Junta General de COSITAL Valencia 2005. ¿Me ven ahí al fondo? Ese día levanté la mano y dije que los Decretos se debían firmar electrónicamente
Junta General de COSITAL Valencia 2005. ¿Me ven ahí al fondo? Ese día levanté la mano y dije que los Decretos se debían firmar electrónicamente

Uno de nuestros argumentos principales, de siempre, para tratar de cumplir la inédita Ley 11/2007 ha sido que “en algún momento hay que empezar”. De lo contrario sigue pasando el tiempo y lo que nunca se empieza evidentemente jamás se termina. Pensamos que todas las excusas que siempre se han empleado para no empezar realmente solo eran aceptables para no acabar. Pero nuestro argumento, insistimos, es tan sencillo como que el tiempo pasa y la realidad sociotecnológica avanza como un cohete. En 2005 muchos compañeros discutían conmigo sobre la necesidad, e incluso la idoneidad, de que la administración fuera electrónica. En 2015 aún lo hacen algunos. En 2025 solo los tarados, y perdonen la contundencia, podrán mantener esa postura. Pero para que en 2025 la administración sea tan moderna como la sociedad debemos empezar a hacer cosas en un momento muy anterior a 2025. Siempre hemos ido con retraso:

  • La Ley 11/2007 debía cumplirse el 31/12/2009, y ya han pasado seis años desde aquélla fecha…
  • Y cuatro desde le Ley de economía sostenible, que obliga a aprobar un plan de implantación de administración electrónica, del que ut infra hablaremos mucho más.
  • Y ocho desde la aparición de la propia Ley 11/2007.
  • Y doce desde la Ley de firma electrónica, la (en su momento moderna) Ley General Tributaria y la Ley 57/2003, que recoge literalmente para la administración local la obligación de implantar las nuevas tecnologías.
  • Y nada menos que veintitrés desde la también moribunda Ley 30/92, ley que sin embargo siempre hemos admirado, y que insinuaba desde el principio que la administración debe ser única, añadiendo la siguiente afirmación: “Las técnicas burocráticas formalistas, supuestamente garantistas, han caducado, por más que a algunos les parezcan inamovibles, y la Ley se abre decididamente a la tecnificación y modernización de la actuación administrativa en su vertiente de producción jurídica y a la adaptación permanente al ritmo de las innovaciones tecnológicas”.
  • Y, si me permiten el “apunte friki”, ciento quince años desde la Real Orden de 12 de febrero de 1900, de Francisco SILVELA, histórica muestra de la cultura del cambio, que reza: “en todas las oficinas del Estado, provinciales y municipales se admitan cuantas instancias y documentos se presenten hechos con máquinas de escribir, en los mismos términos y con iguales efectos de los escritos o copiados a mano”.
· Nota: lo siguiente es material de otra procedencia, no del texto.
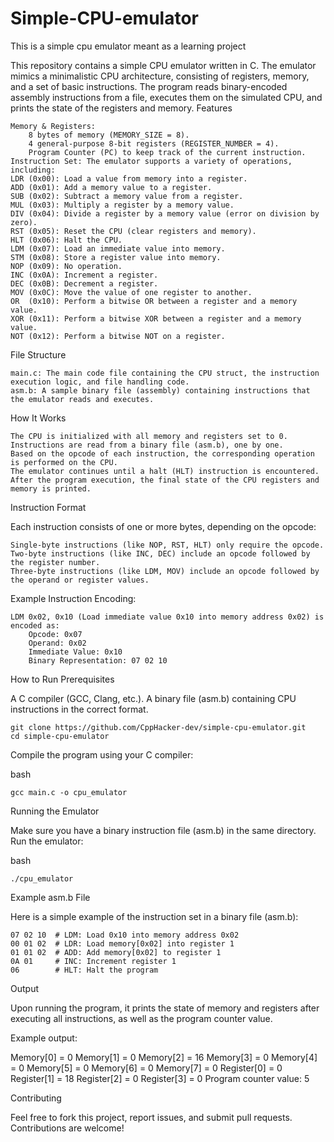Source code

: # Simple-CPU-emulator

This is a simple cpu emulator meant as a learning project

This repository contains a simple CPU emulator written in C. The emulator mimics a minimalistic CPU architecture, consisting of registers, memory, and a set of basic instructions. The program reads binary-encoded assembly instructions from a file, executes them on the simulated CPU, and prints the state of the registers and memory.
Features

    Memory & Registers:
        8 bytes of memory (MEMORY_SIZE = 8).
        4 general-purpose 8-bit registers (REGISTER_NUMBER = 4).
        Program Counter (PC) to keep track of the current instruction.
    Instruction Set: The emulator supports a variety of operations, including:
    LDR (0x00): Load a value from memory into a register.
    ADD (0x01): Add a memory value to a register.
    SUB (0x02): Subtract a memory value from a register.
    MUL (0x03): Multiply a register by a memory value.
    DIV (0x04): Divide a register by a memory value (error on division by zero).
    RST (0x05): Reset the CPU (clear registers and memory).
    HLT (0x06): Halt the CPU.
    LDM (0x07): Load an immediate value into memory.
    STM (0x08): Store a register value into memory.
    NOP (0x09): No operation.
    INC (0x0A): Increment a register.
    DEC (0x0B): Decrement a register.
    MOV (0x0C): Move the value of one register to another.
    OR  (0x10): Perform a bitwise OR between a register and a memory value.
    XOR (0x11): Perform a bitwise XOR between a register and a memory value.
    NOT (0x12): Perform a bitwise NOT on a register.


File Structure

    main.c: The main code file containing the CPU struct, the instruction execution logic, and file handling code.
    asm.b: A sample binary file (assembly) containing instructions that the emulator reads and executes.

How It Works

    The CPU is initialized with all memory and registers set to 0.
    Instructions are read from a binary file (asm.b), one by one.
    Based on the opcode of each instruction, the corresponding operation is performed on the CPU.
    The emulator continues until a halt (HLT) instruction is encountered.
    After the program execution, the final state of the CPU registers and memory is printed.

Instruction Format

Each instruction consists of one or more bytes, depending on the opcode:

    Single-byte instructions (like NOP, RST, HLT) only require the opcode.
    Two-byte instructions (like INC, DEC) include an opcode followed by the register number.
    Three-byte instructions (like LDM, MOV) include an opcode followed by the operand or register values.

Example Instruction Encoding:

    LDM 0x02, 0x10 (Load immediate value 0x10 into memory address 0x02) is encoded as:
        Opcode: 0x07
        Operand: 0x02
        Immediate Value: 0x10
        Binary Representation: 07 02 10

How to Run
Prerequisites

A C compiler (GCC, Clang, etc.).
A binary file (asm.b) containing CPU instructions in the correct format.

    git clone https://github.com/CppHacker-dev/simple-cpu-emulator.git
    cd simple-cpu-emulator

Compile the program using your C compiler:

bash

    gcc main.c -o cpu_emulator

Running the Emulator

Make sure you have a binary instruction file (asm.b) in the same directory.
Run the emulator:

bash

    ./cpu_emulator

Example asm.b File

Here is a simple example of the instruction set in a binary file (asm.b):

    07 02 10  # LDM: Load 0x10 into memory address 0x02
    00 01 02  # LDR: Load memory[0x02] into register 1
    01 01 02  # ADD: Add memory[0x02] to register 1
    0A 01     # INC: Increment register 1
    06        # HLT: Halt the program

Output

Upon running the program, it prints the state of memory and registers after executing all instructions, as well as the program counter value.

Example output:

Memory[0] = 0 
Memory[1] = 0 
Memory[2] = 16
Memory[3] = 0 
Memory[4] = 0 
Memory[5] = 0 
Memory[6] = 0 
Memory[7] = 0 
Register[0] = 0 
Register[1] = 18 
Register[2] = 0 
Register[3] = 0 
Program counter value: 5

Contributing

Feel free to fork this project, report issues, and submit pull requests. Contributions are welcome!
En todos estos años sería justificable para la administración no haberlo hecho “todo”, pero es imposible de defender que al menos no se ha hecho “algo”, por lo que no cabe duda de que se debe implantar la administración electrónica y en este sentido, el modus operandi correcto es la planificación estratégica.

En efecto, el proyecto conlleva la suficiente complejidad como para afirmar que es imposible comenzar a ejecutarlo directamente sin un Plan previo, es decir, que antes de la ejecución debemos trabajar en la propia concepción del proyecto, y el instrumento para ello dice la Ley que es el Plan de Implantación de la Administración Electrónica (PIAE). Y así lo entiende Europa. En el DOUE del 11 de enero de 2012 se publicó el interesante Dictamen del Comité de las Regiones-Plan de acción europeo sobre administración electrónica 2011-2015 en el que el Comité que integra a las EELL europeas, un plan que ya ha agotado su plazo pero que nos interesa recordar porque marcaba las siguientes pautas:

  • Acoge favorablemente la elaboración de un Plan de Acción Europeo sobre Administración Electrónica 2011-2015. Las prioridades de este plan —servicios transfronterizos, capacitación del usuario, reutilización de la información del sector público (ISP), participación electrónica, mercado interior en línea, administración pública ecológica e interoperabilidad— constituyen ámbitos en los que los entes regionales y locales son a la vez partes interesadas, proveedores y beneficiarios.
  • Valora positivamente los esfuerzos realizados por las administraciones europeas para capacitar a ciudadanos y empresas a través de los servicios de administración electrónica, así como el aumento del acceso a la información pública y la mejora de la transparencia. El Comité aprueba los esfuerzos encaminados a impulsar la participación del público en el proceso político, mejorar la movilidad en el mercado único y reducir la burocracia en beneficio de los ciudadanos.
  • Señala que el Plan de Acción Europeo sobre Administración Electrónica puede contribuir considerablemente a colmar la brecha digital y a cumplir los objetivos de la Estrategia Europa 2020, ayudando al mismo tiempo a satisfacer determinadas necesidades sociales, culturales y económicas fundamentales de los ciudadanos europeos.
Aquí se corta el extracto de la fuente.